The whole listing below is to be copied exactly, with every picture left out.
:::::
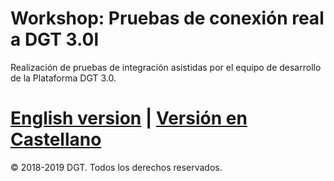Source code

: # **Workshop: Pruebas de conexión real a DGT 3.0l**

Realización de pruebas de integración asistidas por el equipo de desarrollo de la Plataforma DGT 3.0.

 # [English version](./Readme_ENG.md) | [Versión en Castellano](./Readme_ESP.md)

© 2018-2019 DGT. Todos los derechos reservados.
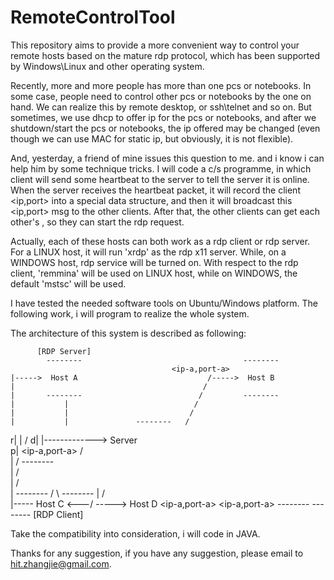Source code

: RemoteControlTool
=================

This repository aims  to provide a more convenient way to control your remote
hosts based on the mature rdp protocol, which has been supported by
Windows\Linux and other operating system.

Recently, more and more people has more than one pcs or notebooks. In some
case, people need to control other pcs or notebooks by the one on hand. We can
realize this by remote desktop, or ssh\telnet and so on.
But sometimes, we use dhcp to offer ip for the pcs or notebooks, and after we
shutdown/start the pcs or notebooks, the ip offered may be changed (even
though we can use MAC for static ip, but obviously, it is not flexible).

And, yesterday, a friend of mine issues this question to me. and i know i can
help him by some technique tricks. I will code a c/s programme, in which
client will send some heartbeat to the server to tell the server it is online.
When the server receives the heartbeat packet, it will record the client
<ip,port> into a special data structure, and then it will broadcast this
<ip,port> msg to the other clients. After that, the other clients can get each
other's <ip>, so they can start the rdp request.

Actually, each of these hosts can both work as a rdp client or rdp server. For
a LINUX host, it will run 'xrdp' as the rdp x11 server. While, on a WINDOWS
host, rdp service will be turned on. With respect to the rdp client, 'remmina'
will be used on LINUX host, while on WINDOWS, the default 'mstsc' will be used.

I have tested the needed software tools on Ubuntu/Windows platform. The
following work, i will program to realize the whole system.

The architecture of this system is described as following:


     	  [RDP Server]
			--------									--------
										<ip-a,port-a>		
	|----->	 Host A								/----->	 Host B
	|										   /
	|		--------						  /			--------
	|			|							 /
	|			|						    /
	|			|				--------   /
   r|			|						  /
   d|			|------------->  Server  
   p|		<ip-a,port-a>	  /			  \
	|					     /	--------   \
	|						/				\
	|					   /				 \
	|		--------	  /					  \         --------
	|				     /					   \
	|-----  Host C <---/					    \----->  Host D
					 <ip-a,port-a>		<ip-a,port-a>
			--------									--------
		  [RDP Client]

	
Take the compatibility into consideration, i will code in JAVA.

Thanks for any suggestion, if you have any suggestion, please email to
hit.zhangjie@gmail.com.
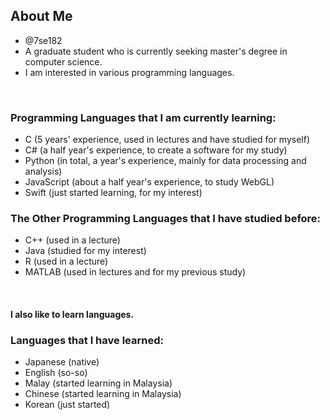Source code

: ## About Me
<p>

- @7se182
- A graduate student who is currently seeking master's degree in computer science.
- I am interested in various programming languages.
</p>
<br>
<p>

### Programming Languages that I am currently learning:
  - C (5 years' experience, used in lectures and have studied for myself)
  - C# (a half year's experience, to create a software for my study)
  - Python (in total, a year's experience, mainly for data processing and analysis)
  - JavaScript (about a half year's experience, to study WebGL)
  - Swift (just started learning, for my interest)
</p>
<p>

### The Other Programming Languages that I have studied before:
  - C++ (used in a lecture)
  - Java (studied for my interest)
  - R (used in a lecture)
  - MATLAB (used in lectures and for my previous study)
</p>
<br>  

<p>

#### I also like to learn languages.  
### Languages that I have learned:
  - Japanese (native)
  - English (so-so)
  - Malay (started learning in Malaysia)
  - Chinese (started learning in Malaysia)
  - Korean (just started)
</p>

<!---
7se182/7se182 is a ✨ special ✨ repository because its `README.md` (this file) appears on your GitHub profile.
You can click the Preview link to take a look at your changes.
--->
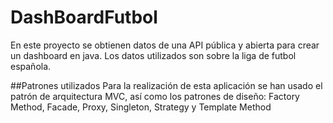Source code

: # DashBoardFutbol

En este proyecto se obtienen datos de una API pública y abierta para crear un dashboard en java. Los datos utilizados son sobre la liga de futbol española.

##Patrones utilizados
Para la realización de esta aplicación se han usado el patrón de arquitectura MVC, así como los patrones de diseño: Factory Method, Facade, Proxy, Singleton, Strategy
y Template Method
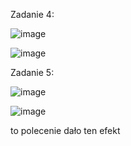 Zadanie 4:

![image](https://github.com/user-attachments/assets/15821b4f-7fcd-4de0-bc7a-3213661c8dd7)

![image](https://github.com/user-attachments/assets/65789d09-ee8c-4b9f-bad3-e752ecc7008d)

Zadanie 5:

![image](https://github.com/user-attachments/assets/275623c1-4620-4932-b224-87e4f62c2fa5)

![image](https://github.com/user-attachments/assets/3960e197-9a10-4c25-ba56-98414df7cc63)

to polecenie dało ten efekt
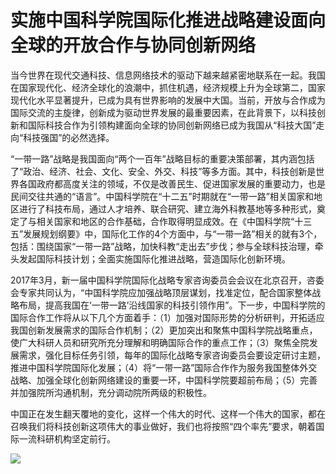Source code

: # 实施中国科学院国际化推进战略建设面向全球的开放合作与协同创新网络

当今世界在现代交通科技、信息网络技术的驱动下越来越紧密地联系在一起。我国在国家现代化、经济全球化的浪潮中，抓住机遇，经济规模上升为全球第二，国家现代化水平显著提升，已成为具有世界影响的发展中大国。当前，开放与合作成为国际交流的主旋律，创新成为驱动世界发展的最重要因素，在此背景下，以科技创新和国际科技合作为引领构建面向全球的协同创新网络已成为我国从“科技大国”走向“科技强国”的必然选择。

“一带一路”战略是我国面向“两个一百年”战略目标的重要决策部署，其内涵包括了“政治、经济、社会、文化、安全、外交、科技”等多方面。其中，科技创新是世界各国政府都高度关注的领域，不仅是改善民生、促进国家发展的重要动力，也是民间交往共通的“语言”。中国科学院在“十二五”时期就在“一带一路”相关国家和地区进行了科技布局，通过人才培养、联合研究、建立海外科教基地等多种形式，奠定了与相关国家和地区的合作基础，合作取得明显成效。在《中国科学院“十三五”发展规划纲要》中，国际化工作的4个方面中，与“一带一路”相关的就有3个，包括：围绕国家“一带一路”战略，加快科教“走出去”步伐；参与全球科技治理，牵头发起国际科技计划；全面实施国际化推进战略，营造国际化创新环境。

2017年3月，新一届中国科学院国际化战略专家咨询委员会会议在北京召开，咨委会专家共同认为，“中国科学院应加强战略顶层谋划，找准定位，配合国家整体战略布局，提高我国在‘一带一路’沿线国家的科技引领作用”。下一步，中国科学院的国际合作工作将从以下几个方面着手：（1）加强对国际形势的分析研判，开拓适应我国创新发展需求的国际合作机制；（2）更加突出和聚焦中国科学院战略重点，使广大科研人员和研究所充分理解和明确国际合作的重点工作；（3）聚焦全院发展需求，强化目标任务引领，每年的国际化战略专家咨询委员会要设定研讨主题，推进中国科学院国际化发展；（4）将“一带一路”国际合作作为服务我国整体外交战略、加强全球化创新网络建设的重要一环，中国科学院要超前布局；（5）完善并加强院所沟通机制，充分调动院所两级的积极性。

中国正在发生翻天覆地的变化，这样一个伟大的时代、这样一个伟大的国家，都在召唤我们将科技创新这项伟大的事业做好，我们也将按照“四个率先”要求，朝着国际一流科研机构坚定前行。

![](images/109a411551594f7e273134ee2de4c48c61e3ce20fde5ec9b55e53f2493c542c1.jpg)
:::::
#### [Written answer]
Source code

: # **Workshop: Pruebas de conexión real a DGT 3.0l**

Realización de pruebas de integración asistidas por el equipo de desarrollo de la Plataforma DGT 3.0.

 # [English version](./Readme_ENG.md) | [Versión en Castellano](./Readme_ESP.md)

© 2018-2019 DGT. Todos los derechos reservados.
Source code

: RemoteControlTool
=================

This repository aims  to provide a more convenient way to control your remote
hosts based on the mature rdp protocol, which has been supported by
Windows\Linux and other operating system.

Recently, more and more people has more than one pcs or notebooks. In some
case, people need to control other pcs or notebooks by the one on hand. We can
realize this by remote desktop, or ssh\telnet and so on.
But sometimes, we use dhcp to offer ip for the pcs or notebooks, and after we
shutdown/start the pcs or notebooks, the ip offered may be changed (even
though we can use MAC for static ip, but obviously, it is not flexible).

And, yesterday, a friend of mine issues this question to me. and i know i can
help him by some technique tricks. I will code a c/s programme, in which
client will send some heartbeat to the server to tell the server it is online.
When the server receives the heartbeat packet, it will record the client
<ip,port> into a special data structure, and then it will broadcast this
<ip,port> msg to the other clients. After that, the other clients can get each
other's <ip>, so they can start the rdp request.

Actually, each of these hosts can both work as a rdp client or rdp server. For
a LINUX host, it will run 'xrdp' as the rdp x11 server. While, on a WINDOWS
host, rdp service will be turned on. With respect to the rdp client, 'remmina'
will be used on LINUX host, while on WINDOWS, the default 'mstsc' will be used.

I have tested the needed software tools on Ubuntu/Windows platform. The
following work, i will program to realize the whole system.

The architecture of this system is described as following:


     	  [RDP Server]
			--------									--------
										<ip-a,port-a>		
	|----->	 Host A								/----->	 Host B
	|										   /
	|		--------						  /			--------
	|			|							 /
	|			|						    /
	|			|				--------   /
   r|			|						  /
   d|			|------------->  Server  
   p|		<ip-a,port-a>	  /			  \
	|					     /	--------   \
	|						/				\
	|					   /				 \
	|		--------	  /					  \         --------
	|				     /					   \
	|-----  Host C <---/					    \----->  Host D
					 <ip-a,port-a>		<ip-a,port-a>
			--------									--------
		  [RDP Client]

	
Take the compatibility into consideration, i will code in JAVA.

Thanks for any suggestion, if you have any suggestion, please email to
hit.zhangjie@gmail.com.
Source code

: ## About Me
<p>

- @7se182
- A graduate student who is currently seeking master's degree in computer science.
- I am interested in various programming languages.
</p>
<br>
<p>

### Programming Languages that I am currently learning:
  - C (5 years' experience, used in lectures and have studied for myself)
  - C# (a half year's experience, to create a software for my study)
  - Python (in total, a year's experience, mainly for data processing and analysis)
  - JavaScript (about a half year's experience, to study WebGL)
  - Swift (just started learning, for my interest)
</p>
<p>

### The Other Programming Languages that I have studied before:
  - C++ (used in a lecture)
  - Java (studied for my interest)
  - R (used in a lecture)
  - MATLAB (used in lectures and for my previous study)
</p>
<br>  

<p>

#### I also like to learn languages.  
### Languages that I have learned:
  - Japanese (native)
  - English (so-so)
  - Malay (started learning in Malaysia)
  - Chinese (started learning in Malaysia)
  - Korean (just started)
</p>

<!---
7se182/7se182 is a ✨ special ✨ repository because its `README.md` (this file) appears on your GitHub profile.
You can click the Preview link to take a look at your changes.
--->
Source code

: # DashBoardFutbol

En este proyecto se obtienen datos de una API pública y abierta para crear un dashboard en java. Los datos utilizados son sobre la liga de futbol española.

##Patrones utilizados
Para la realización de esta aplicación se han usado el patrón de arquitectura MVC, así como los patrones de diseño: Factory Method, Facade, Proxy, Singleton, Strategy
y Template Method
 Zadanie 4:

![image](https://github.com/user-attachments/assets/15821b4f-7fcd-4de0-bc7a-3213661c8dd7)

![image](https://github.com/user-attachments/assets/65789d09-ee8c-4b9f-bad3-e752ecc7008d)

Zadanie 5:

![image](https://github.com/user-attachments/assets/275623c1-4620-4932-b224-87e4f62c2fa5)

![image](https://github.com/user-attachments/assets/3960e197-9a10-4c25-ba56-98414df7cc63)

to polecenie dało ten efekt
Source code

: # 实施中国科学院国际化推进战略建设面向全球的开放合作与协同创新网络

当今世界在现代交通科技、信息网络技术的驱动下越来越紧密地联系在一起。我国在国家现代化、经济全球化的浪潮中，抓住机遇，经济规模上升为全球第二，国家现代化水平显著提升，已成为具有世界影响的发展中大国。当前，开放与合作成为国际交流的主旋律，创新成为驱动世界发展的最重要因素，在此背景下，以科技创新和国际科技合作为引领构建面向全球的协同创新网络已成为我国从“科技大国”走向“科技强国”的必然选择。

“一带一路”战略是我国面向“两个一百年”战略目标的重要决策部署，其内涵包括了“政治、经济、社会、文化、安全、外交、科技”等多方面。其中，科技创新是世界各国政府都高度关注的领域，不仅是改善民生、促进国家发展的重要动力，也是民间交往共通的“语言”。中国科学院在“十二五”时期就在“一带一路”相关国家和地区进行了科技布局，通过人才培养、联合研究、建立海外科教基地等多种形式，奠定了与相关国家和地区的合作基础，合作取得明显成效。在《中国科学院“十三五”发展规划纲要》中，国际化工作的4个方面中，与“一带一路”相关的就有3个，包括：围绕国家“一带一路”战略，加快科教“走出去”步伐；参与全球科技治理，牵头发起国际科技计划；全面实施国际化推进战略，营造国际化创新环境。

2017年3月，新一届中国科学院国际化战略专家咨询委员会会议在北京召开，咨委会专家共同认为，“中国科学院应加强战略顶层谋划，找准定位，配合国家整体战略布局，提高我国在‘一带一路’沿线国家的科技引领作用”。下一步，中国科学院的国际合作工作将从以下几个方面着手：（1）加强对国际形势的分析研判，开拓适应我国创新发展需求的国际合作机制；（2）更加突出和聚焦中国科学院战略重点，使广大科研人员和研究所充分理解和明确国际合作的重点工作；（3）聚焦全院发展需求，强化目标任务引领，每年的国际化战略专家咨询委员会要设定研讨主题，推进中国科学院国际化发展；（4）将“一带一路”国际合作作为服务我国整体外交战略、加强全球化创新网络建设的重要一环，中国科学院要超前布局；（5）完善并加强院所沟通机制，充分调动院所两级的积极性。

中国正在发生翻天覆地的变化，这样一个伟大的时代、这样一个伟大的国家，都在召唤我们将科技创新这项伟大的事业做好，我们也将按照“四个率先”要求，朝着国际一流科研机构坚定前行。

![](images/109a411551594f7e273134ee2de4c48c61e3ce20fde5ec9b55e53f2493c542c1.jpg)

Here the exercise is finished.